Prompt ▸
Among the records that follow, set down only the lines from the one containing "25. **🛳️ [Kubernetes" to the one containing "29. **☁️ [PaaS, IaaS, SaaS](documentation/PaaSIaaSSaaS.md)**", both included, exactly.

Given entries ▸
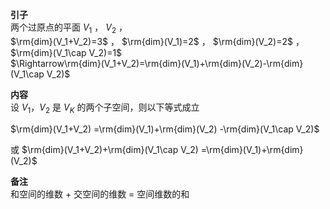 **引子**    
两个过原点的平面 $V_1$ ， $V_2$ ，    
 $\rm{dim}(V_1+V_2)=3$ ， $\rm{dim}(V_1)=2$ ， $\rm{dim}(V_2)=2$ ， $\rm{dim}(V_1\cap V_2)=1$     
 $\Rightarrow\rm{dim}(V_1+V_2)=\rm{dim}(V_1)+\rm{dim}(V_2)-\rm{dim}(V_1\cap V_2)$     
    
**内容**    
设 $V_1，V_2$ 是 $V_K$ 的两个子空间，则以下等式成立    
    
 $\rm{dim}(V_1+V_2)    
=\rm{dim}(V_1)+\rm{dim}(V_2)    
-\rm{dim}(V_1\cap V_2)$     
    
或  $\rm{dim}(V_1+V_2)+\rm{dim}(V_1\cap V_2)    
=\rm{dim}(V_1)+\rm{dim}(V_2)$     
    
**备注**    
和空间的维数 $+$ 交空间的维数 $=$ 空间维数的和    
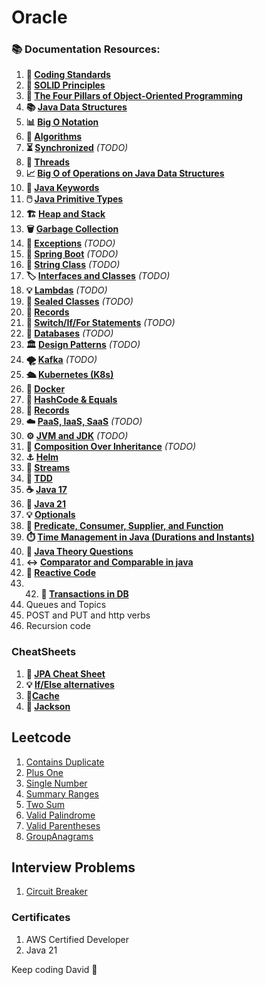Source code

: # Oracle


### 📚 Documentation Resources:

1. **📏 [Coding Standards](documentation/CodingStandards.md)**
2. **🧱 [SOLID Principles](documentation/SolidPrinciples.md)**
3. **🎨 [The Four Pillars of Object-Oriented Programming](documentation/Four%20Pillars%20of%20Object-Oriented%20Programming.md)**
4. **📚 [Java Data Structures](documentation/Java%20Data%20Structures.md)**
5. **📊 [Big O Notation](documentation/Big%20O%20Notation.md)**
6. **🧠 [Algorithms](documentation/Algorithms.md)**
7. **⏳ [Synchronized](documentation/Synchronized.md)** _(TODO)_
8. **🧵 [Threads](documentation/Threads.md)**
9. **📈 [Big O of Operations on Java Data Structures](documentation/Big%20O%20of%20Operations%20on%20Java%20Data%20Structures.md)**
10. **🍩 [Java Keywords](documentation/Java%20Keywords.md)**
11. **🖱️ [Java Primitive Types](documentation/Java%20Primitive%20Types.md)**
12. **🏗️ [Heap and Stack](documentation/Heap%20and%20Stack.md)**
13. **🗑️ [Garbage Collection](documentation/Garbage%20Collection.md)**
14. **🚨 [Exceptions](documentation/Exceptions.md)** _(TODO)_
15. **🌿 [Spring Boot](documentation/SpringBoot.md)** _(TODO)_
16. **🧵 [String Class](documentation/StringClass.md)** _(TODO)_
17. **🏷️ [Interfaces and Classes](documentation/InterfacesAndClasses.md)** _(TODO)_
18. **💡 [Lambdas](documentation/Lambdas.md)** _(TODO)_
19. **🚪 [Sealed Classes](documentation/SealedClasses.md)** _(TODO)_
20. **📜 [Records](documentation/Records.md)**
21. **🔄 [Switch/If/For Statements](documentation/SwitchIfForStatements.md)** _(TODO)_
22. **💾 [Databases](documentation/Databases.md)** _(TODO)_
23. **🏛️ [Design Patterns](documentation/DesignPatterns.md)** _(TODO)_
24. **🌪️ [Kafka](documentation/Kafka.md)** _(TODO)_
25. **🛳️ [Kubernetes (K8s)](documentation/Kubernetes%20(K8s).md)**
26. **🐋 [Docker](documentation/Docker.md)**
27. **🔑 [HashCode & Equals](documentation/HashCode%20and%20Equals.md)**
28. **📜 [Records](documentation/Records.md)**
29. **☁️ [PaaS, IaaS, SaaS](documentation/PaaSIaaSSaaS.md)** _(TODO)_
30. **⚙️ [JVM and JDK](documentation/JVM%20and%20JDK.md)** _(TODO)_
31. **🔀 [Composition Over Inheritance](documentation/CompositionOverInheritance.md)** _(TODO)_
32. **⚓ [Helm](documentation/Helm.md)**
33. **🔁 [Streams](documentation/Streams.md)**
34. **🧪 [TDD](documentation/TDD.md)**
35. **☕ [Java 17](documentation/Java17.md)**
36. **🍵 [Java 21](documentation/Java21.md)**
37. **💡 [Optionals](documentation/Optionals.md)**
38. **🔢 [Predicate, Consumer, Supplier, and Function](documentation/FunctionalInterfaces.md)**
39. **⏱️ [Time Management in Java (Durations and Instants)](documentation/TimeManagementInJava.md)**
40. **📝 [Java Theory Questions](documentation/JavaTheoryCheatSheet.md)** 
41. **↔️ [Comparator and Comparable in java](documentation/comparatorInJava.md)** 
42. **🚪 [Reactive Code](documentation/reactivecode.md)** 
43. 42. **🚪 [Transactions in DB](documentation/transactions.md)**
44. Queues and Topics 
45. POST and PUT and http verbs 
46. Recursion code 




### CheatSheets
1. **📜 [JPA Cheat Sheet](cheatSheets/JPACheatSheet.md)**
2. **💡 [If/Else alternatives](cheatSheets/IfElseReplacments.md)**
3. **📍[Cache](cheatSheets/caches.md)**
4. **📶 [Jackson](cheatSheets/Jackson.md)**


## Leetcode 

1. [Contains Duplicate](leetcode/containsduplicate/ContainsDuplicate.md)
2. [Plus One](leetcode/plusOne/PlusOne.md)
3. [Single Number](leetcode/singlenumber/SingleNumber.md)
4. [Summary Ranges](leetcode/summaryranges/SummaryRanges.md)
5. [Two Sum](leetcode/twosum/TwoSum.md)
6. [Valid Palindrome](leetcode/validpalindrome/ValidPalindrome.md)
7. [Valid Parentheses](leetcode/validparentheses/ValidParentheses.md)
8. [GroupAnagrams](leetcode/groupanagrams/groupAnagrams.md)


## Interview Problems
1. [Circuit Breaker](interview/circuitbreaker/CircuitBreaker.md)



### Certificates 
1. AWS Certified Developer 
2. Java 21 

Keep coding David 🚀

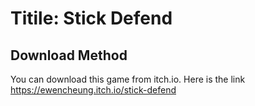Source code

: # Titile: Stick Defend

## Download Method

You can download this game from itch.io. Here is the link https://ewencheung.itch.io/stick-defend
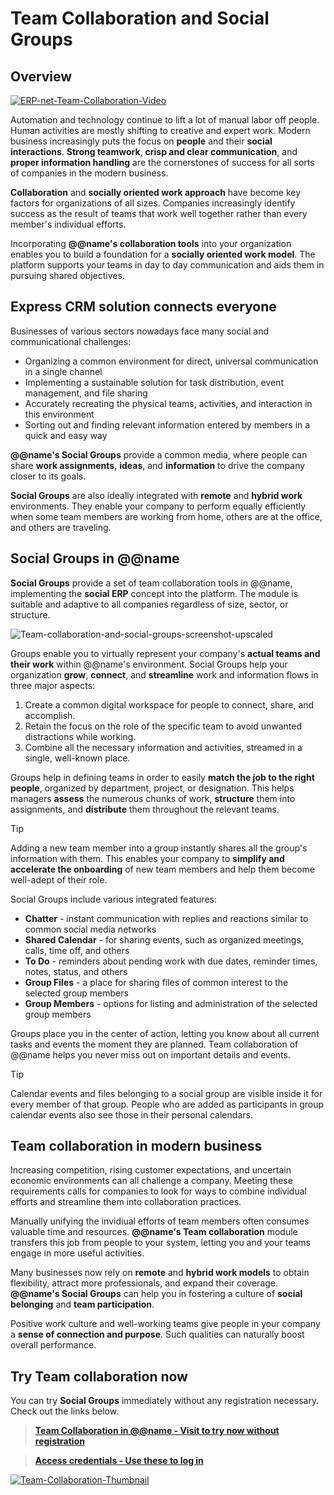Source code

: # Team Collaboration and Social Groups

## Overview

[![ERP-net-Team-Collaboration-Video](https://github.com/k1kolev/info/assets/106669250/81a03116-18cf-45d3-81cb-878d2ed647c5)](https://www.youtube.com/watch?v=hZqUHhEe_NA&list=PL-2yF7gWGeLH0l9ODfgAK_mHrgP2rOVsT&index=7)

Automation and technology continue to lift a lot of manual labor off people. 
Human activities are mostly shifting to creative and expert work. 
Modern business increasingly puts the focus on **people** and their **social interactions**. 
**Strong teamwork**, **crisp and clear communication**, and **proper information handling** are the cornerstones of success for all sorts of companies in the modern business. 

**Collaboration** and **socially oriented work approach** have become key factors for organizations of all sizes. 
Companies increasingly identify success as the result of teams that work well together rather than every member's individual efforts.  

Incorporating **@@name's collaboration tools** into your organization enables you to build a foundation for a **socially oriented work model**. 
The platform supports your teams in day to day communication and aids them in pursuing shared objectives. 

## Express CRM solution connects everyone

Businesses of various sectors nowadays face many social and communicational challenges:  

* Organizing a common environment for direct, universal communication in a single channel
* Implementing a sustainable solution for task distribution, event management, and file sharing 
* Accurately recreating the physical teams, activities, and interaction in this environment 
* Sorting out and finding relevant information entered by members in a quick and easy way 

**@@name's Social Groups** provide a common media, where people can share **work assignments**, **ideas**, and **information** to drive the company closer to its goals.  

**Social Groups** are also ideally integrated with **remote** and **hybrid work** environments. 
They enable your company to perform equally efficiently when some team members are working from home, others are at the office, and others are traveling. 

## Social Groups in @@name

**Social Groups** provide a set of team collaboration tools in @@name, implementing the **social ERP** concept into the platform. 
The module is suitable and adaptive to all companies regardless of size, sector, or structure.  

![Team-collaboration-and-social-groups-screenshot-upscaled](https://user-images.githubusercontent.com/106669250/234564887-b7b05300-5307-4d4e-af00-6ba4d392527f.png)

Groups enable you to virtually represent your company's **actual teams and their work** within @@name's environment. 
Social Groups help your organization **grow**, **connect**, and **streamline** work and information flows in three major aspects:  

1. Create a common digital workspace for people to connect, share, and accomplish. 
2. Retain the focus on the role of the specific team to avoid unwanted distractions while working. 
3. Combine all the necessary information and activities, streamed in a single, well-known place. 

Groups help in defining teams in order to easily **match the job to the right people**, organized by department, project, or designation. 
This helps managers **assess** the numerous chunks of work, **structure** them into assignments, and **distribute** them throughout the relevant teams.  

> [!TIP]
> Adding a new team member into a group instantly shares all the group's information with them. 
> This enables your company to **simplify and accelerate the onboarding** of new team members and help them become well-adept of their role.  

Social Groups include various integrated features:  

* **Chatter** - instant communication with replies and reactions similar to common social media networks 
* **Shared Calendar** - for sharing events, such as organized meetings, calls, time off, and others 
* **To Do** - reminders about pending work with due dates, reminder times, notes, status, and others 
* **Group Files** - a place for sharing files of common interest to the selected group members 
* **Group Members** - options for listing and administration of the selected group members 

Groups place you in the center of action, letting you know about all current tasks and events the moment they are planned. 
Team collaboration of @@name helps you never miss out on important details and events.  

> [!TIP]
> Calendar events and files belonging to a social group are visible inside it for every member of that group. 
> People who are added as participants in group calendar events also see those in their personal calendars.

## Team collaboration in modern business

Increasing competition, rising customer expectations, and uncertain economic environments can all challenge a company. 
Meeting these requirements calls for companies to look for ways to combine individual efforts and streamline them into collaboration practices.  

Manually unifying the invidiual efforts of team members often consumes valuable time and resources. 
**@@name's Team collaboration** module transfers this job from people to your system, letting you and your teams engage in more useful activities.  

Many businesses now rely on **remote** and **hybrid work models** to obtain flexibility, attract more professionals, and expand their coverage. 
**@@name's Social Groups** can help you in fostering a culture of **social belonging** and **team participation**.  

Positive work culture and well-working teams give people in your company a **sense of connection and purpose**. 
Such qualities can naturally boost overall performance.  

## Try Team collaboration now

You can try **Social Groups** immediately without any registration necessary. 
Check out the links below.  

> **[Team Collaboration in @@name - Visit to try now without registration](https://testdb.my.erp.net/cl/groups/Communities_Social_Groups(cc78900f-b0a3-4761-865f-96cdd1927213)?section=calendar)**  

> **[Access credentials - Use these to log in](~/information/try-our-system.md)**  

[![Team-Collaboration-Thumbnail](https://user-images.githubusercontent.com/106669250/234641681-b65802bc-f5a5-408a-8bfd-c8401bd83556.png)](https://testdb.my.erp.net/cl/groups/Communities_Social_Groups(cc78900f-b0a3-4761-865f-96cdd1927213)?section=calendar)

Exercise response ▸
25. **🛳️ [Kubernetes (K8s)](documentation/Kubernetes%20(K8s).md)**
26. **🐋 [Docker](documentation/Docker.md)**
27. **🔑 [HashCode & Equals](documentation/HashCode%20and%20Equals.md)**
28. **📜 [Records](documentation/Records.md)**
29. **☁️ [PaaS, IaaS, SaaS](documentation/PaaSIaaSSaaS.md)** _(TODO)_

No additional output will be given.